## SOURCE MATERIAL
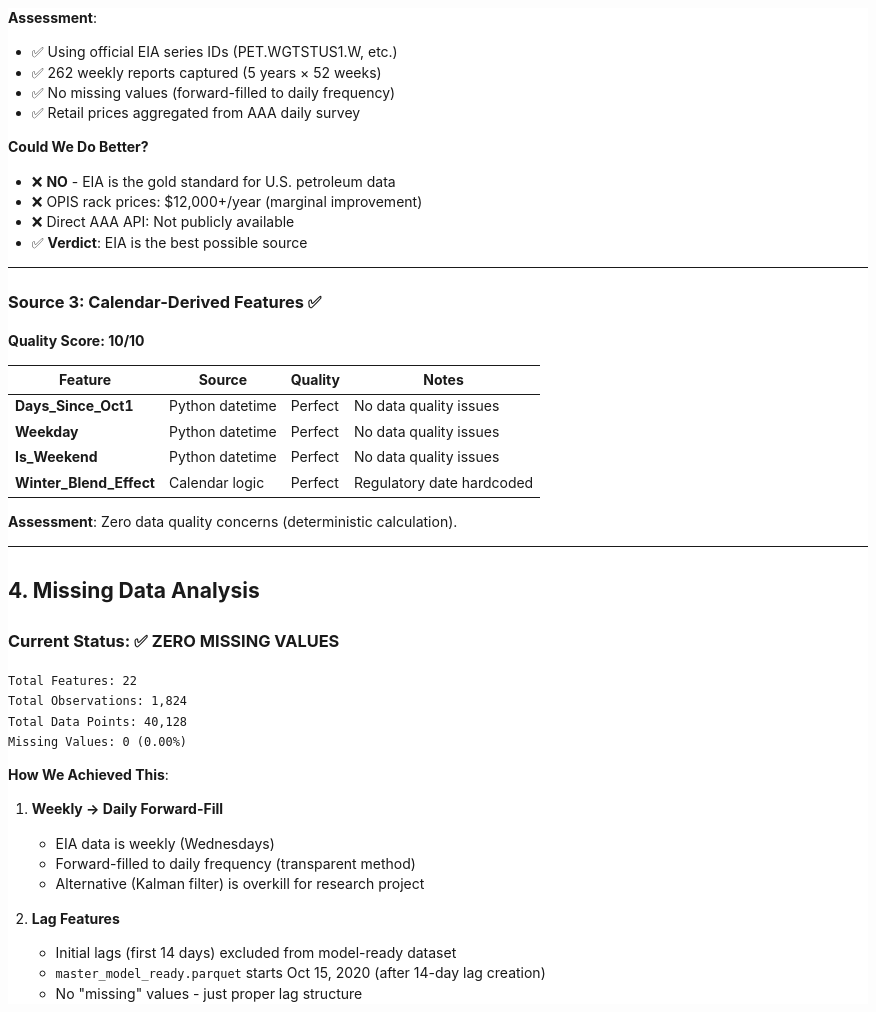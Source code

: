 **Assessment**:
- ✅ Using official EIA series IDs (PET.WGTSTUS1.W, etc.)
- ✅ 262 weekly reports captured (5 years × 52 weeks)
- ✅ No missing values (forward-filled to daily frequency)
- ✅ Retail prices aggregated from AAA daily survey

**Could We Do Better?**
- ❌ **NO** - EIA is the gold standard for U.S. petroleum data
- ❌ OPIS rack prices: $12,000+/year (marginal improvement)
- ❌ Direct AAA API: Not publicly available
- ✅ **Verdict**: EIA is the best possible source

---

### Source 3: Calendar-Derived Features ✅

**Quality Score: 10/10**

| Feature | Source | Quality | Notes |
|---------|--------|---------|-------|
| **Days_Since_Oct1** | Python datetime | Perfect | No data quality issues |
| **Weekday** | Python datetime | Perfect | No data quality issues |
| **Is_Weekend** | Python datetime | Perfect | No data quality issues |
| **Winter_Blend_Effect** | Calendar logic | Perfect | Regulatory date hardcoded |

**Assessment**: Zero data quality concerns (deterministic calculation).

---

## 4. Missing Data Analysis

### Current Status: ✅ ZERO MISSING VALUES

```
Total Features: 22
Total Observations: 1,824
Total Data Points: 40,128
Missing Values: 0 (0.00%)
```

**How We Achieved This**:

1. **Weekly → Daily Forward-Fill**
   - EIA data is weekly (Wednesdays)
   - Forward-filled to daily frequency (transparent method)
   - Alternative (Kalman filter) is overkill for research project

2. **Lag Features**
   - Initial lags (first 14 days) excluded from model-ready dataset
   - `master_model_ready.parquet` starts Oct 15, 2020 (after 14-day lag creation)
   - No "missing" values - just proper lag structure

==

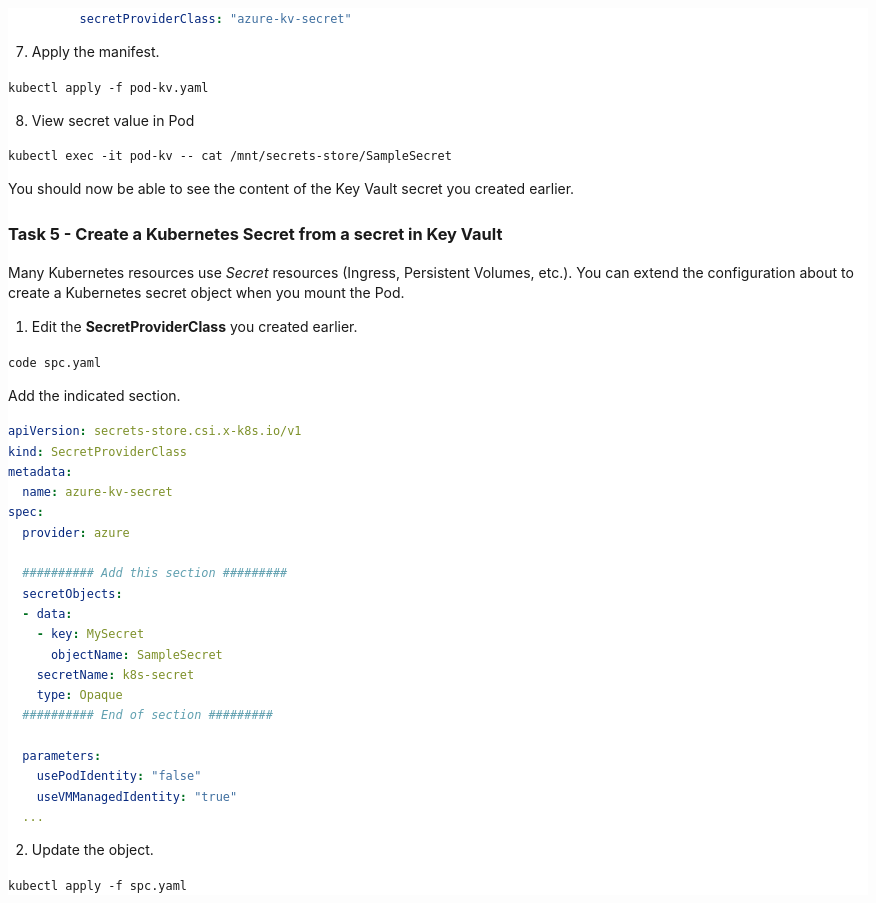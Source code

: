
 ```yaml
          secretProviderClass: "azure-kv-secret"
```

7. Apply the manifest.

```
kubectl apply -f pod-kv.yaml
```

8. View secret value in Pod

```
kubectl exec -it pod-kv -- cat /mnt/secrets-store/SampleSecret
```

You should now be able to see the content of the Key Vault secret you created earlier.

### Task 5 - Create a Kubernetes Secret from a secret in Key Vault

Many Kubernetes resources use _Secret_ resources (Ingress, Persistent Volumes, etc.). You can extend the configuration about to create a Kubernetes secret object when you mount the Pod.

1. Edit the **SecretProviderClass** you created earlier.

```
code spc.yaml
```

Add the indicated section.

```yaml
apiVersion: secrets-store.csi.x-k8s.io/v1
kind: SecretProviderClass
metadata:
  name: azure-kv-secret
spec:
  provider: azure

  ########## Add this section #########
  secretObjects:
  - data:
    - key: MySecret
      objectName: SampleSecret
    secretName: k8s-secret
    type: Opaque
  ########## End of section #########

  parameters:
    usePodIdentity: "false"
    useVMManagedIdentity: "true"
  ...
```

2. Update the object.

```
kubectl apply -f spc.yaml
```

## AIM OF THE TASK
Within the entries above, count each line holding the string "Perfect". Give only the result.

## FINISHED EXERCISE
4